Back-end Developer in Paris, France

Swarm robotics studies how a large number of relatively simple robots can accomplish various functions collectively and dynamically. Modular robotics concentrates on the design of specialized connected parts to perform precise tasks, while other swarms exhibit more fluid flocking and group adaptation.

In this project, we focused on the process of morphogenesis per se, i.e., the programmable and reliable bottom-up emergence of shapes at a higher level of organization. We showed that simple abstract rules of behavior executed by each agent or their genotype, involving message passing, virtual link creation, and force-based motion, are sufficient to generate various reproducible and scalable multi-agent branched structures or phenotypes. On this basis, we proposed a model of collective robot dynamics based on morphogenetic engineering principles, in particular an algorithm of programmable network growth, and how it allowed a flock of self-propelled wheeled robots on the ground to coordinate and function together.

The model was implemented in simulation and demonstrated in physical experiments with Psi Swarm robots.

Focusing on the challenge of fostering the self-assembly of socio-technical networks, we presented the application of Morphogenetic Engineering principles in this domain to a 2D spatial case study involving a team of first responders. Our model and simulation illustrated how rescue team members could be guided via hand-held devices toward better coordination and positioning at appropriate locations, based on peer-to-peer communication and local landmarks in the environment, such as incidents or exits, without the need for a centralized control center. Using Raspberry Pi devices, we illustrated this scenario in various situations that required quick decision-making to control and manage. Our work suggested the possibility of novel forms of bottom-up self-organization among groups of users and machines, in contrast to top-down imposed hierarchies and policies.

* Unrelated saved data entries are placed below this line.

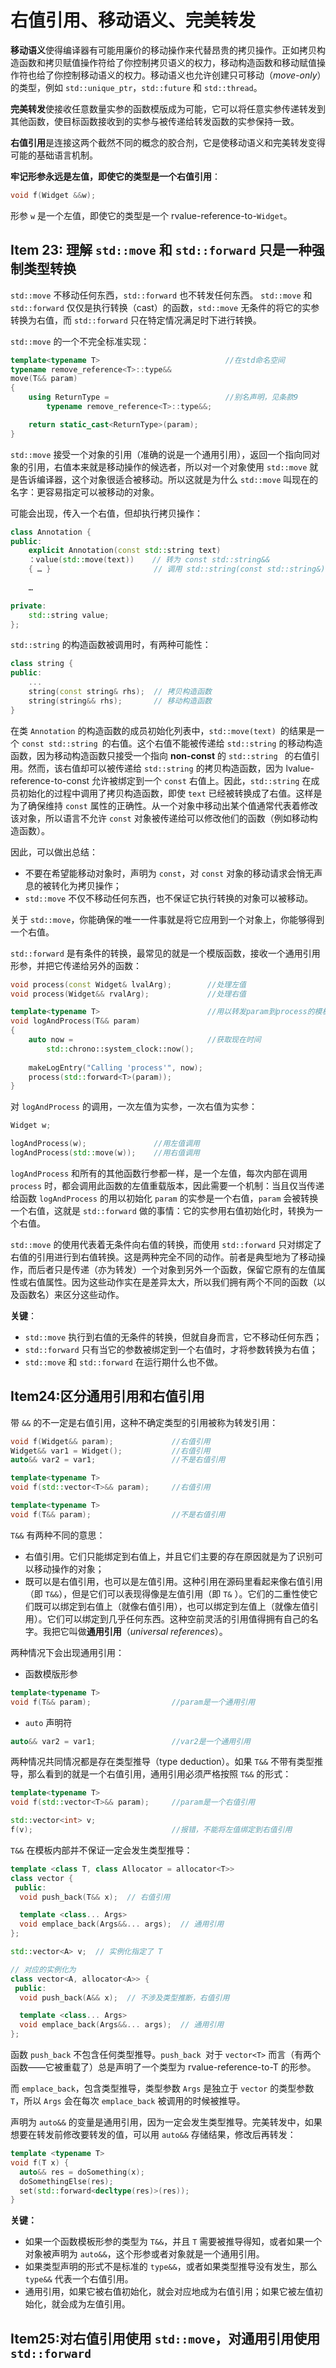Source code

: # 右值引用、移动语义、完美转发

**移动语义**使得编译器有可能用廉价的移动操作来代替昂贵的拷贝操作。正如拷贝构造函数和拷贝赋值操作符给了你控制拷贝语义的权力，移动构造函数和移动赋值操作符也给了你控制移动语义的权力。移动语义也允许创建只可移动（*move-only*）的类型，例如 `std::unique_ptr`，`std::future` 和 `std::thread`。

**完美转发**使接收任意数量实参的函数模版成为可能，它可以将任意实参传递转发到其他函数，使目标函数接收到的实参与被传递给转发函数的实参保持一致。

**右值引用**是连接这两个截然不同的概念的胶合剂，它是使移动语义和完美转发变得可能的基础语言机制。

**牢记形参永远是左值，即使它的类型是一个右值引用**：

```cpp
void f(Widget &&w);
```

形参 `w` 是一个左值，即使它的类型是一个 rvalue-reference-to-`Widget`。

## Item 23: 理解 `std::move` 和 `std::forward` 只是一种强制类型转换

`std::move` 不移动任何东西，`std::forward` 也不转发任何东西。 `std::move` 和 `std::forward` 仅仅是执行转换（cast）的函数，`std::move` 无条件的将它的实参转换为右值，而 `std::forward` 只在特定情况满足时下进行转换。

`std::move` 的一个不完全标准实现：

```c++
template<typename T>                            //在std命名空间
typename remove_reference<T>::type&&
move(T&& param)
{
    using ReturnType =                          //别名声明，见条款9
        typename remove_reference<T>::type&&;

    return static_cast<ReturnType>(param);
}
```

`std::move` 接受一个对象的引用（准确的说是一个通用引用），返回一个指向同对象的引用，右值本来就是移动操作的候选者，所以对一个对象使用 `std::move` 就是告诉编译器，这个对象很适合被移动。所以这就是为什么 `std::move` 叫现在的名字：更容易指定可以被移动的对象。

可能会出现，传入一个右值，但却执行拷贝操作：

```c++
class Annotation {
public:
    explicit Annotation(const std::string text)
    ：value(std::move(text))    // 转为 const std::string&&
    { … }                       // 调用 std::string(const std::string&)
    
    …

private:
    std::string value;
};
```

`std::string` 的构造函数被调用时，有两种可能性：

```c++
class string {
public:
    ...
    string(const string& rhs);	// 拷贝构造函数
    string(string&& rhs);		// 移动构造函数		
}
```

在类 `Annotation` 的构造函数的成员初始化列表中，`std::move(text) `的结果是一个 `const std::string `的右值。这个右值不能被传递给 `std::string` 的移动构造函数，因为移动构造函数只接受一个指向 **non-const** 的 `std::string ` 的右值引用。然而，该右值却可以被传递给 `std::string` 的拷贝构造函数，因为 lvalue-reference-to-const 允许被绑定到一个 `const` 右值上。因此，`std::string` 在成员初始化的过程中调用了拷贝构造函数，即使 `text` 已经被转换成了右值。这样是为了确保维持 `const` 属性的正确性。从一个对象中移动出某个值通常代表着修改该对象，所以语言不允许 `const` 对象被传递给可以修改他们的函数（例如移动构造函数）。

因此，可以做出总结：

- 不要在希望能移动对象时，声明为 `const`，对 `const` 对象的移动请求会悄无声息的被转化为拷贝操作；
- `std::move` 不仅不移动任何东西，也不保证它执行转换的对象可以被移动。

关于 `std::move`，你能确保的唯一一件事就是将它应用到一个对象上，你能够得到一个右值。

`std::forward` 是有条件的转换，最常见的就是一个模版函数，接收一个通用引用形参，并把它传递给另外的函数：

```c++
void process(const Widget& lvalArg);        //处理左值
void process(Widget&& rvalArg);             //处理右值

template<typename T>                        //用以转发param到process的模板
void logAndProcess(T&& param)
{
    auto now =                              //获取现在时间
        std::chrono::system_clock::now();
    
    makeLogEntry("Calling 'process'", now);
    process(std::forward<T>(param));
}
```

对 `logAndProcess` 的调用，一次左值为实参，一次右值为实参：

```c++
Widget w;

logAndProcess(w);               //用左值调用
logAndProcess(std::move(w));    //用右值调用
```

`logAndProcess` 和所有的其他函数行参都一样，是一个左值，每次内部在调用 `process` 时，都会调用此函数的左值重载版本，因此需要一个机制：当且仅当传递给函数 `logAndProcess` 的用以初始化 `param` 的实参是一个右值，`param` 会被转换一个右值，这就是 `std::forward` 做的事情：它的实参用右值初始化时，转换为一个右值。

`std::move` 的使用代表着无条件向右值的转换，而使用 `std::forward` 只对绑定了右值的引用进行到右值转换。这是两种完全不同的动作。前者是典型地为了移动操作，而后者只是传递（亦为转发）一个对象到另外一个函数，保留它原有的左值属性或右值属性。因为这些动作实在是差异太大，所以我们拥有两个不同的函数（以及函数名）来区分这些动作。

**关键**：

- `std::move` 执行到右值的无条件的转换，但就自身而言，它不移动任何东西；
- `std::forward` 只有当它的参数被绑定到一个右值时，才将参数转换为右值；
- `std::move` 和 `std::forward` 在运行期什么也不做。

## Item24:区分通用引用和右值引用

带 `&&` 的不一定是右值引用，这种不确定类型的引用被称为转发引用：

```c++
void f(Widget&& param);             //右值引用
Widget&& var1 = Widget();           //右值引用
auto&& var2 = var1;                 //不是右值引用

template<typename T>
void f(std::vector<T>&& param);     //右值引用

template<typename T>
void f(T&& param);                  //不是右值引用
```

`T&&` 有两种不同的意思：

- 右值引用。它们只能绑定到右值上，并且它们主要的存在原因就是为了识别可以移动操作的对象；
- 既可以是右值引用，也可以是左值引用。这种引用在源码里看起来像右值引用（即 `T&&`），但是它们可以表现得像是左值引用（即 `T&` ）。它们的二重性使它们既可以绑定到右值上（就像右值引用），也可以绑定到左值上（就像左值引用）。它们可以绑定到几乎任何东西。这种空前灵活的引用值得拥有自己的名字。我把它叫做**通用引用**（*universal references*）。

两种情况下会出现通用引用：

- 函数模版形参

```c++
template<typename T>
void f(T&& param);                  //param是一个通用引用
```

- `auto` 声明符

```c++
auto&& var2 = var1;					//var2是一个通用引用
```

两种情况共同情况都是存在类型推导（type deduction）。如果 `T&&` 不带有类型推导，那么看到的就是一个右值引用，通用引用必须严格按照 `T&&` 的形式：

```c++
template<typename T>
void f(std::vector<T>&& param); 	//param是一个右值引用

std::vector<int> v;
f(v);								//报错，不能将左值绑定到右值引用
```

`T&&` 在模板内部并不保证一定会发生类型推导：

```c++
template <class T, class Allocator = allocator<T>>
class vector {
 public:
  void push_back(T&& x);  // 右值引用

  template <class... Args>
  void emplace_back(Args&&... args);  // 通用引用
};

std::vector<A> v;  // 实例化指定了 T

// 对应的实例化为
class vector<A, allocator<A>> {
 public:
  void push_back(A&& x);  // 不涉及类型推断，右值引用

  template <class... Args>
  void emplace_back(Args&&... args);  // 通用引用
};
```

函数 `push_back` 不包含任何类型推导。`push_back `对于 `vector<T>` 而言（有两个函数——它被重载了）总是声明了一个类型为 rvalue-reference-to-T 的形参。

而 `emplace_back`，包含类型推导，类型参数 `Args` 是独立于 `vector` 的类型参数 `T`，所以 `Args` 会在每次 `emplace_back` 被调用的时候被推导。

声明为 `auto&&` 的变量是通用引用，因为一定会发生类型推导。完美转发中，如果想要在转发前修改要转发的值，可以用 `auto&&` 存储结果，修改后再转发：

```c++
template <typename T>
void f(T x) {
  auto&& res = doSomething(x);
  doSomethingElse(res);
  set(std::forward<decltype(res)>(res));
}
```

**关键：**

- 如果一个函数模板形参的类型为 `T&&`，并且 `T` 需要被推导得知，或者如果一个对象被声明为 `auto&&`，这个形参或者对象就是一个通用引用。
- 如果类型声明的形式不是标准的 `type&&`，或者如果类型推导没有发生，那么 `type&&` 代表一个右值引用。
- 通用引用，如果它被右值初始化，就会对应地成为右值引用；如果它被左值初始化，就会成为左值引用。

## Item25:对右值引用使用 `std::move`，对通用引用使用 `std::forward`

The study of multicellular development is grounded in two complementary domains: cell biomechanics, which examines how physical forces shape the embryo, and genetic regulation and molecular signaling, which concern how cells determine their states and behaviors. Integrating both sides into a unified framework is crucial to fully understand the self-organized dynamics of morphogenesis. In this project, we introduced MecaGen, an integrative modeling platform enabling the hypothesis-driven simulation of these dual processes via the coupling between mechanical and chemical variables. Our approach relied upon a minimal cell behavior ontology comprising mesenchymal and epithelial cells and their associated behaviors. MecaGen enabled the specification and control of complex collective movements in 3D space through a biologically relevant gene regulatory network and parameter space exploration. Three case studies investigating pattern formation, epithelial differentiation, and tissue tectonics in zebrafish early embryogenesis, the latter with quantitative comparison to live imaging data, demonstrated the validity and usefulness of our framework.